休日に徳之島の亀津という町を歩いていると


顔見知りの県職員が公用車で通りかかり、彼は技術主査で工事の


監督員にもなってもらったりする人だったので、私は車に近寄って挨拶した。



見ると後部座席に山のように洋酒の箱が積んである。



「どうしたんすか?これ。
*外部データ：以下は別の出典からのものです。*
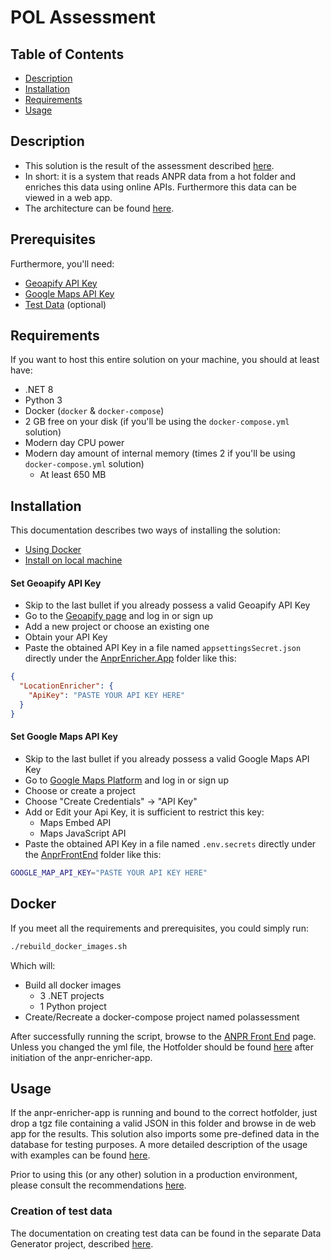 # POL Assessment

## Table of Contents
- [Description](#description)
- [Installation](#installation)
- [Requirements](#requirements)
- [Usage](#usage)

## Description
- This solution is the result of the assessment described [here](DOCS/ASSESSMENT.md).
- In short: it is a system that reads ANPR data from a hot folder and enriches this data using online APIs. Furthermore this data can be viewed in a web app.
- The architecture can be found [here](DOCS/ARCHITECTURE/README.md).

## Prerequisites
Furthermore, you'll need:
- [Geoapify API Key](#set-geoapify-api-key)
- [Google Maps API Key](#set-google-maps-api-key)
- [Test Data](./DataGenerator/README.md) (optional)

## Requirements
If you want to host this entire solution on your machine, you should at least have:
- .NET 8
- Python 3
- Docker (`docker` & `docker-compose`)
- 2 GB free on your disk (if you'll be using the `docker-compose.yml` solution)
- Modern day CPU power
- Modern day amount of internal memory (times 2 if you'll be using `docker-compose.yml` solution)
  - At least 650 MB

## Installation
This documentation describes two ways of installing the solution:
- [Using Docker](DOCS/INSTALLATION/DOCKER.md)
- [Install on local machine](DOCS/INSTALLATION/LOCAL.md)

#### Set Geoapify API Key
- Skip to the last bullet if you already possess a valid Geoapify API Key
- Go to the [Geoapify page](https://www.geoapify.com/reverse-geocoding-api/) and log in or sign up
- Add a new project or choose an existing one
- Obtain your API Key
- Paste the obtained API Key in a file named `appsettingsSecret.json` directly under the [AnprEnricher.App](./PolAssessment/AnprEnricher.App/) folder like this:
```json
{ 
  "LocationEnricher": {
    "ApiKey": "PASTE YOUR API KEY HERE"
  }
}
```

#### Set Google Maps API Key
- Skip to the last bullet if you already possess a valid Google Maps API Key
- Go to [Google Maps Platform](https://console.cloud.google.com/projectselector2/google/maps-apis/credentials) and log in or sign up
- Choose or create a project
- Choose "Create Credentials" -> "API Key"
- Add or Edit your Api Key, it is sufficient to restrict this key:
  - Maps Embed API
  - Maps JavaScript API
- Paste the obtained API Key in a file named `.env.secrets` directly under the [AnprFrontEnd](./AnprFrontEnd/) folder like this:
```bash
GOOGLE_MAP_API_KEY="PASTE YOUR API KEY HERE"
```

## Docker
If you meet all the requirements and prerequisites, you could simply run:
```bash
./rebuild_docker_images.sh
```
Which will:
- Build all docker images
  - 3 .NET projects
  - 1 Python project
- Create/Recreate a docker-compose project named polassessment

After successfully running the script, browse to the [ANPR Front End](http://localhost:5300/) page.
Unless you changed the yml file, the Hotfolder should be found [here](/HotFolders/HotFolderTgz/) after initiation of the anpr-enricher-app.

## Usage
If the anpr-enricher-app is running and bound to the correct hotfolder, just drop a tgz file containing a valid JSON in this folder and browse in de web app for the results. This solution also imports some pre-defined data in the database for testing purposes. A more detailed description of the usage with examples can be found [here](DOCS/USAGE/README.md).

Prior to using this (or any other) solution in a production environment, please consult the recommendations [here](DOCS/RECOMMENDATIONS.md).

### Creation of test data
The documentation on creating test data can be found in the separate Data Generator project, described [here](../DataGenerator/README.md).
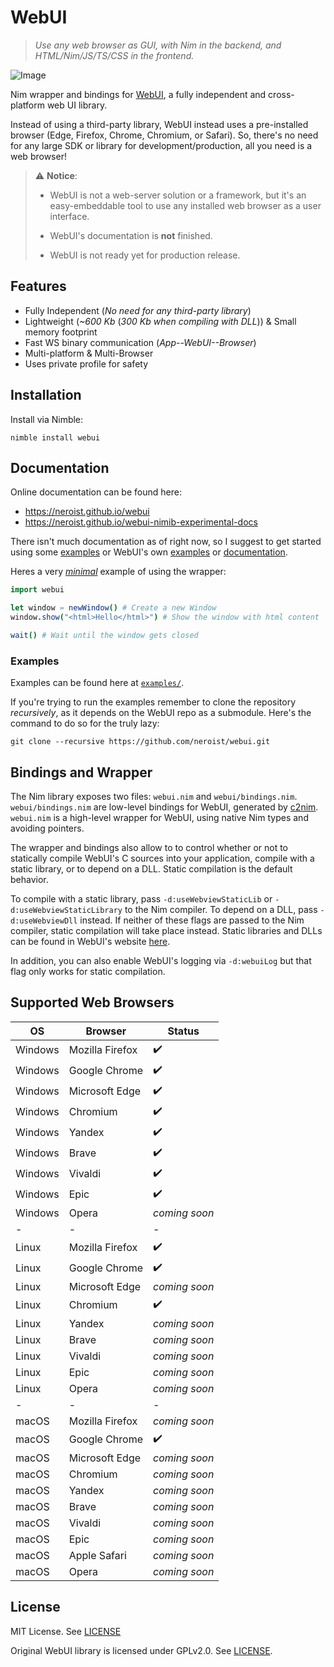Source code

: # WebUI

> *Use any web browser as GUI, with Nim in the backend, and*
> *HTML/Nim/JS/TS/CSS in the frontend.*

![Image](https://raw.githubusercontent.com/malisipi/vwebui/main/screenshot.png)

Nim wrapper and bindings for [WebUI](https://github.com/alifcommunity/webui), a
fully independent and cross-platform web UI library.

Instead of using a third-party library, WebUI instead uses a pre-installed
browser (Edge, Firefox, Chrome, Chromium, or Safari). So, there's no need for any
large SDK or library for development/production, all you need is a web browser!

> :warning: **Notice**:
>
> * WebUI is not a web-server solution or a framework, but it's an easy-embeddable
> tool to use any installed web browser as a user interface.
>
> * WebUI's documentation is **not** finished.
>
> * WebUI is not ready yet for production release.

## Features

* Fully Independent (*No need for any third-party library*)
* Lightweight (*~600 Kb* (*300 Kb when compiling with DLL*)) & Small memory footprint
* Fast WS binary communication (*App--WebUI--Browser*)
* Multi-platform & Multi-Browser
* Uses private profile for safety

## Installation

Install via Nimble:

```shell
nimble install webui
```

## Documentation

Online documentation can be found here: 
  - <https://neroist.github.io/webui>
  - <https://neroist.github.io/webui-nimib-experimental-docs>

There isn't much documentation as of right now, so I suggest to get started
using some [examples](#examples) or WebUI's own
[examples](https://github.com/alifcommunity/webui/tree/main/examples) or
[documentation](https://webui.me/docs/).

Heres a very [*minimal*](examples/minimal.nim) example of using the wrapper:

```nim
import webui

let window = newWindow() # Create a new Window
window.show("<html>Hello</html>") # Show the window with html content

wait() # Wait until the window gets closed
```

### Examples

Examples can be found here at [`examples/`](examples/).

If you're trying to run the examples remember to clone the repository
*recursively*, as it depends on the WebUI repo as a submodule. Here's
the command to do so for the truly lazy:

```shell
git clone --recursive https://github.com/neroist/webui.git
```

## Bindings and Wrapper

The Nim library exposes two files: `webui.nim` and `webui/bindings.nim`.
`webui/bindings.nim` are low-level bindings for WebUI, generated by
[c2nim](https://github.com/nim-lang/c2nim). `webui.nim` is a high-level wrapper for
WebUI, using native Nim types and avoiding pointers.

The wrapper and bindings also allow to to control whether or not to statically
compile WebUI's C sources into your application, compile with a static library, or
to depend on a DLL. Static compilation is the default behavior.

To compile with a static library, pass `-d:useWebviewStaticLib` or
`-d:useWebviewStaticLibrary` to the Nim compiler. To depend on a DLL, pass
`-d:useWebviewDll` instead. If neither of these flags are passed to the Nim
compiler, static compilation will take place instead. Static libraries and DLLs can
be found in WebUI's website [here](https://webui.me/#download).

In addition, you can also enable WebUI's logging via `-d:webuiLog` but that flag
only works for static compilation.

## Supported Web Browsers

| OS | Browser | Status |
| ------ | ------ | ------ |
| Windows | Mozilla Firefox | ✔️ |
| Windows | Google Chrome | ✔️ |
| Windows | Microsoft Edge | ✔️ |
| Windows | Chromium | ✔️ |
| Windows | Yandex | ✔️ |
| Windows | Brave | ✔️ |
| Windows | Vivaldi | ✔️ |
| Windows | Epic | ✔️ |
| Windows | Opera | *coming soon* |
| - | - | - |
| Linux | Mozilla Firefox | ✔️ |
| Linux | Google Chrome | ✔️ |
| Linux | Microsoft Edge | *coming soon* |
| Linux | Chromium | ✔️ |
| Linux | Yandex | *coming soon* |
| Linux | Brave | *coming soon* |
| Linux | Vivaldi | *coming soon* |
| Linux | Epic | *coming soon* |
| Linux | Opera | *coming soon* |
| - | - | - |
| macOS | Mozilla Firefox | *coming soon* |
| macOS | Google Chrome | ✔️ |
| macOS | Microsoft Edge | *coming soon* |
| macOS | Chromium | *coming soon* |
| macOS | Yandex | *coming soon* |
| macOS | Brave | *coming soon* |
| macOS | Vivaldi | *coming soon* |
| macOS | Epic | *coming soon* |
| macOS | Apple Safari | *coming soon* |
| macOS | Opera | *coming soon* |

## License

MIT License. See [LICENSE](LICENSE)

Original WebUI library is licensed under GPLv2.0. See
[LICENSE](https://github.com/alifcommunity/webui/blob/main/LICENSE).
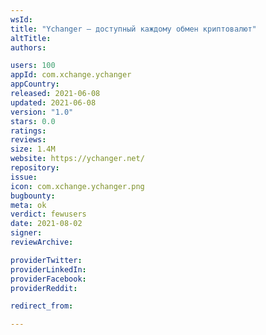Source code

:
 ```yaml
---
wsId: 
title: "Ychanger – доступный каждому обмен криптовалют"
altTitle: 
authors:

users: 100
appId: com.xchange.ychanger
appCountry: 
released: 2021-06-08
updated: 2021-06-08
version: "1.0"
stars: 0.0
ratings: 
reviews: 
size: 1.4M
website: https://ychanger.net/
repository: 
issue: 
icon: com.xchange.ychanger.png
bugbounty: 
meta: ok
verdict: fewusers
date: 2021-08-02
signer: 
reviewArchive:

providerTwitter: 
providerLinkedIn: 
providerFacebook: 
providerReddit: 

redirect_from:

---
```


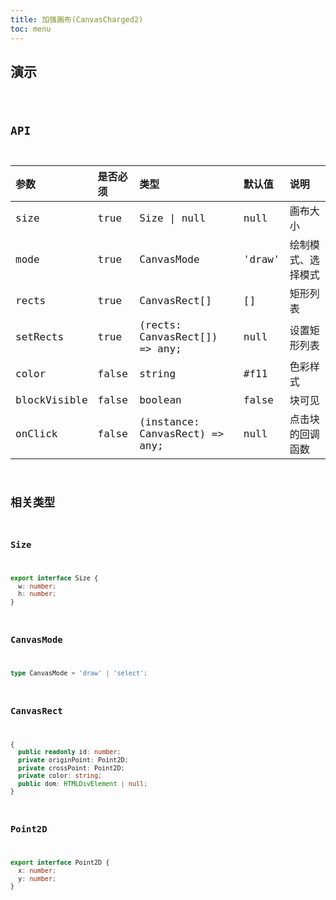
 ```yaml
---
title: 加强画布(CanvasCharged2)
toc: menu
---
```


## 演示

<code src="../../src/components/developing/canvas-charged/demo/demo-canvas2.tsx" />

## API

| 参数         | 是否必须 | 类型                           | 默认值 | 说明               |
| :----------- | :------- | :----------------------------- | :----- | :----------------- |
| size         | true     | Size \| null                   | null   | 画布大小           |
| mode         | true     | CanvasMode                     | 'draw' | 绘制模式、选择模式 |
| rects        | true     | CanvasRect[]                   | []     | 矩形列表           |
| setRects     | true     | (rects: CanvasRect[]) => any;  | null   | 设置矩形列表       |
| color        | false    | string                         | #f11   | 色彩样式           |
| blockVisible | false    | boolean                        | false  | 块可见             |
| onClick      | false    | (instance: CanvasRect) => any; | null   | 点击块的回调函数   |

## 相关类型

### Size

```ts
export interface Size {
  w: number;
  h: number;
}
```

### CanvasMode

```ts
type CanvasMode = 'draw' | 'select';
```

### CanvasRect

```ts
{
  public readonly id: number;
  private originPoint: Point2D;
  private crossPoint: Point2D;
  private color: string;
  public dom: HTMLDivElement | null;
}

```

### Point2D

```ts
export interface Point2D {
  x: number;
  y: number;
}
```
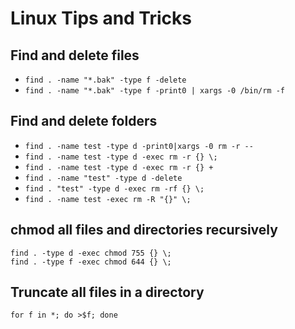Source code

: # Linux Tips and Tricks

## Find and delete files

* `find . -name "*.bak" -type f -delete`
* `find . -name "*.bak" -type f -print0 | xargs -0 /bin/rm -f`

## Find and delete folders

* `find . -name test -type d -print0|xargs -0 rm -r --`
* `find . -name test -type d -exec rm -r {} \;`
* `find . -name test -type d -exec rm -r {} +`
* `find . -name "test" -type d -delete`
* `find . "test" -type d -exec rm -rf {} \;`
* `find . -name test -exec rm -R "{}" \;`


## chmod all files and directories recursively
```
find . -type d -exec chmod 755 {} \;
find . -type f -exec chmod 644 {} \;
```

## Truncate all files in a directory
```
for f in *; do >$f; done
```
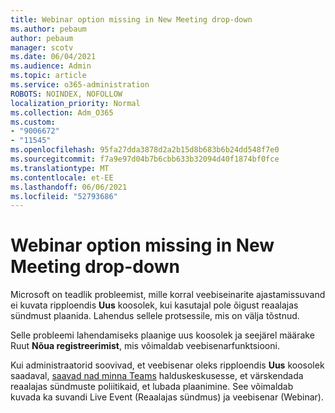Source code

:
```yaml
---
title: Webinar option missing in New Meeting drop-down
ms.author: pebaum
author: pebaum
manager: scotv
ms.date: 06/04/2021
ms.audience: Admin
ms.topic: article
ms.service: o365-administration
ROBOTS: NOINDEX, NOFOLLOW
localization_priority: Normal
ms.collection: Adm_O365
ms.custom:
- "9006672"
- "11545"
ms.openlocfilehash: 95fa27dda3878d2a2b15d8b683b6b24dd548f7e0
ms.sourcegitcommit: f7a9e97d04b7b6cbb633b32094d40f1874bf0fce
ms.translationtype: MT
ms.contentlocale: et-EE
ms.lasthandoff: 06/06/2021
ms.locfileid: "52793686"
---
```

# <a name="webinar-option-missing-in-new-meeting-drop-down"></a>Webinar option missing in New Meeting drop-down

Microsoft on teadlik probleemist, mille korral veebiseinarite ajastamissuvand ei kuvata ripploendis **Uus** koosolek, kui kasutajal pole õigust reaalajas sündmust plaanida. Lahendus sellele protsessile, mis on välja tõstnud.

Selle probleemi lahendamiseks plaanige uus koosolek ja seejärel määrake Ruut **Nõua registreerimist**, mis võimaldab veebisenarfunktsiooni.

Kui administraatorid soovivad, et veebisenar oleks ripploendis **Uus** koosolek saadaval, [saavad nad minna Teams](https://admin.teams.microsoft.com/policies/broadcasts) halduskeskusesse, et värskendada reaalajas sündmuste poliitikaid, et lubada plaanimine. See võimaldab kuvada ka suvandi Live Event (Reaalajas sündmus) ja veebisenar (Webinar).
まさか○○さん 強盗でもしてきたんじゃ」と


冗談めかして聞くと



「いや いろんな業者が持ってきて困ってるんで、気になる現場を見て


回るついでに返して回ってるとこ」とあっさり答えた。



公金で備品として買った高価なPCを自宅へ持ち帰り、ほとんど私物化


していることを自慢げに女に話す県職のニイチャンもいれば、自分


の車を、スタンドに払う金を惜しんで、せっせと県事務所の水で洗うセコイ


奴らもいるけれど



休日に賄賂を「返却配達」して回る人もいるわけで



衒いも気負いもなく、当然のこととして賄賂を返しに行く彼を見て、私は


鹿児島県もまだまだ捨てたもんじゃないなと嬉しく思った。



都内の公務員官舎では、奥さん連中が賄賂の品定めに余念がないとも


聞くが、つけ届を生活設計の当然の前提とする腐れ役人の一味がいる一方で


地方の暮らしを誠実に支える人間もいるのは救いだ。



それは、離島暮らしでの一服の清涼剤となった出来事だった。